On Saturday, I walked a third of a mile before running two miles then walking again at the end. I think walking first helped.
I stopped and bought new shoes on Sunday, getting the exact same kind I had before. I didn't want to try anything new because I was happy with the previous pair and had just worn them out.
New shoes on my feet, on Monday, I walked and ran again. Plus, I took Sally's advice and found a yoga video online to do afterwards.
This morning, after walking at the beginning, I ran three miles without pain. Then I stretched with the yoga video.
I'm not going to try to increase my mileage for a couple of weeks. I'm just going to run three miles on four or five days a week and keep track of my pain. Yes, my foot hurts now as I move around the house doing laundry and vacuuming, (it's my day off) but I didn't have pain while I ran. That's an improvement in my book.
It's probably hard for people in other countries to imagine why I wouldn't go to the doctor after a month of pain and inability to run, but those people probably aren't dealing with the U.S. health system. Unfortunately, it's gotten worse since the expansion of health care.
I am definitely in favor of health care for all and would prefer a single-payer method, similar to that in Europe. Maybe our health care here is only going to get worse before it gets better.
We've always had health care through my husband's insurance. It's something over $100 per week that they take from his paycheck to cover the five of us in our family.
For a normal doctor appointment, we pay a $25 co-pay, which seems reasonable.
If we want to go to a specialist, the co-pay is $40.
We also have a medical spending account that sets aside $2500 per year to pay those co-pays, prescriptions, and other medical expenses. With five people, that money goes surprisingly fast. We've used it to pay for contact lens and dental work plus two surprise costs.
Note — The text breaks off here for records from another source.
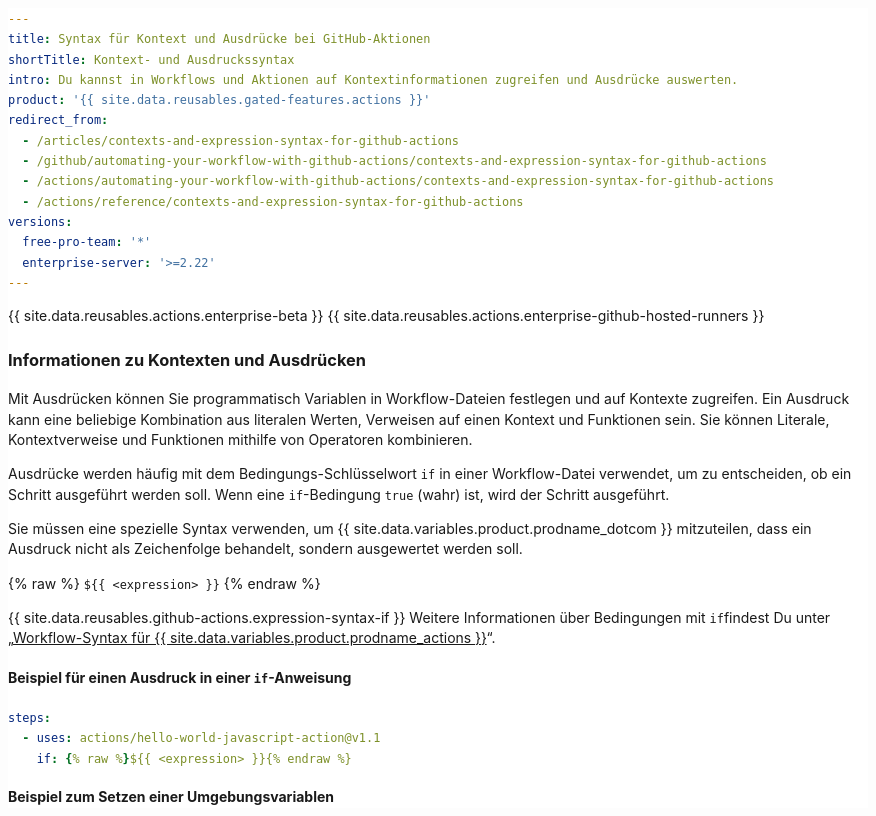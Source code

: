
 ```yaml
---
title: Syntax für Kontext und Ausdrücke bei GitHub-Aktionen
shortTitle: Kontext- und Ausdruckssyntax
intro: Du kannst in Workflows und Aktionen auf Kontextinformationen zugreifen und Ausdrücke auswerten.
product: '{{ site.data.reusables.gated-features.actions }}'
redirect_from:
  - /articles/contexts-and-expression-syntax-for-github-actions
  - /github/automating-your-workflow-with-github-actions/contexts-and-expression-syntax-for-github-actions
  - /actions/automating-your-workflow-with-github-actions/contexts-and-expression-syntax-for-github-actions
  - /actions/reference/contexts-and-expression-syntax-for-github-actions
versions:
  free-pro-team: '*'
  enterprise-server: '>=2.22'
---
```


{{ site.data.reusables.actions.enterprise-beta }}
{{ site.data.reusables.actions.enterprise-github-hosted-runners }}

### Informationen zu Kontexten und Ausdrücken

Mit Ausdrücken können Sie programmatisch Variablen in Workflow-Dateien festlegen und auf Kontexte zugreifen. Ein Ausdruck kann eine beliebige Kombination aus literalen Werten, Verweisen auf einen Kontext und Funktionen sein. Sie können Literale, Kontextverweise und Funktionen mithilfe von Operatoren kombinieren.

Ausdrücke werden häufig mit dem Bedingungs-Schlüsselwort `if` in einer Workflow-Datei verwendet, um zu entscheiden, ob ein Schritt ausgeführt werden soll. Wenn eine `if`-Bedingung `true` (wahr) ist, wird der Schritt ausgeführt.

Sie müssen eine spezielle Syntax verwenden, um {{ site.data.variables.product.prodname_dotcom }} mitzuteilen, dass ein Ausdruck nicht als Zeichenfolge behandelt, sondern ausgewertet werden soll.

{% raw %}
`${{ <expression> }}`
{% endraw %}

{{ site.data.reusables.github-actions.expression-syntax-if }} Weitere Informationen über Bedingungen mit `if`findest Du unter „[Workflow-Syntax für {{ site.data.variables.product.prodname_actions }}](/articles/workflow-syntax-for-github-actions/#jobsjob_idif)“.

#### Beispiel für einen Ausdruck in einer `if`-Anweisung

```yaml
steps:
  - uses: actions/hello-world-javascript-action@v1.1
    if: {% raw %}${{ <expression> }}{% endraw %}
```

#### Beispiel zum Setzen einer Umgebungsvariablen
My husband had a colonoscopy, which is supposed to be no cost since it is considered a screening. But they found a non-cancerous polyp and removed it during the procedure. That meant it was no longer a screening and we had to pay $600 for it.
Grace's voice teacher was worried about her vocal cords. She wondered if she might have a nodule or if the cords hadn't grown together yet, as they do in the early 20s. Grace made an appointment with an ear, nose and throat specialist.
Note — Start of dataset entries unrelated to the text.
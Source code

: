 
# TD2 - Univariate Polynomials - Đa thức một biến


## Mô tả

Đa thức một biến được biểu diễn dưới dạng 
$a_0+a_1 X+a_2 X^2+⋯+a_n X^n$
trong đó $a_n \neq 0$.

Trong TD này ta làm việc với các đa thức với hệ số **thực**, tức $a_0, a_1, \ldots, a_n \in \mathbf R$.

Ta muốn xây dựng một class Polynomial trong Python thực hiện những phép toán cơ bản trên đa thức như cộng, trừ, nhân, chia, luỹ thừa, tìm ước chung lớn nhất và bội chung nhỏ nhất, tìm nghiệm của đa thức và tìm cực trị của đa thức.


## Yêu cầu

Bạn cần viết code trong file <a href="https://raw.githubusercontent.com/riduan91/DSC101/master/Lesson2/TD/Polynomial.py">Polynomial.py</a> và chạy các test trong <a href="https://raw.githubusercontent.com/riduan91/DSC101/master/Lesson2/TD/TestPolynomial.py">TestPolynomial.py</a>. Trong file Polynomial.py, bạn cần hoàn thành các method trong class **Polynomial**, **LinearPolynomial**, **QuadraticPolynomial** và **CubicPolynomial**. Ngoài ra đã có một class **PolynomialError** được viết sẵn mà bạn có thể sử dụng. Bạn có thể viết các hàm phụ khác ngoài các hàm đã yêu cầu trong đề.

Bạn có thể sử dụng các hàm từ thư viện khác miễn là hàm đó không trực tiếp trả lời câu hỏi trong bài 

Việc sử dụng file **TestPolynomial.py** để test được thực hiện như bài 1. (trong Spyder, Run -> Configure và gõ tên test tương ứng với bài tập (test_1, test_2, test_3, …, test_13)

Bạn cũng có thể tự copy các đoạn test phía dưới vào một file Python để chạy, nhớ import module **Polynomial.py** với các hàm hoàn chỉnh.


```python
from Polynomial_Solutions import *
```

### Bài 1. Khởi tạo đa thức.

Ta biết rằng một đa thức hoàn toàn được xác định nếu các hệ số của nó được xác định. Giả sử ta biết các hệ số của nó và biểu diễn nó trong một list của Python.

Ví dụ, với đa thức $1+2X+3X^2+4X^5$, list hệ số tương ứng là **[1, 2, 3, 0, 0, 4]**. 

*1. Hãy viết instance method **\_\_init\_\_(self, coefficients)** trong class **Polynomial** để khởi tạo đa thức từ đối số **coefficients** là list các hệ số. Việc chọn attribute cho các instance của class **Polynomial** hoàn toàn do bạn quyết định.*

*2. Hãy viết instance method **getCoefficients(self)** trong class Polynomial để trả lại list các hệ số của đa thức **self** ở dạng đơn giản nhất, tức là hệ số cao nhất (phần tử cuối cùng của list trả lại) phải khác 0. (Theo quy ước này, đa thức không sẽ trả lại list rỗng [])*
We paid the $40 co-pay for the specialist, and Grace spent about 10 minutes with the doctor who said Grace's vocal cords looked okay. She used a camera on the end of a wand to stick in Grace's mouth and get a picture of the vocal cords.
We were really surprised when the bill for the doctor and the facility (which was a typical doctor's office) arrived. Our part was $650. Those two surprise costs ate up half of the money we had set aside for the year.
Tucker also needs his wisdom teeth out this year, which I think runs around $900 for us. So medical costs really add up.
With an injury, I could go to the doctor, which would probably lead to physical therapy, but I can't really afford it. That's why I self-diagnosed.
No matter what the doctor diagnosed, I figured rest would be the main treatment.
I've had stress fractures before and they told me to rest it for six weeks. I've also been doing stretches in case it might be plantar fasciitis or an Achilles tendon.
I try not to turn down the kids when they feel like they need to go to the doctor, but I'm definitely more cautious for myself. The cost just makes it not worth the trip.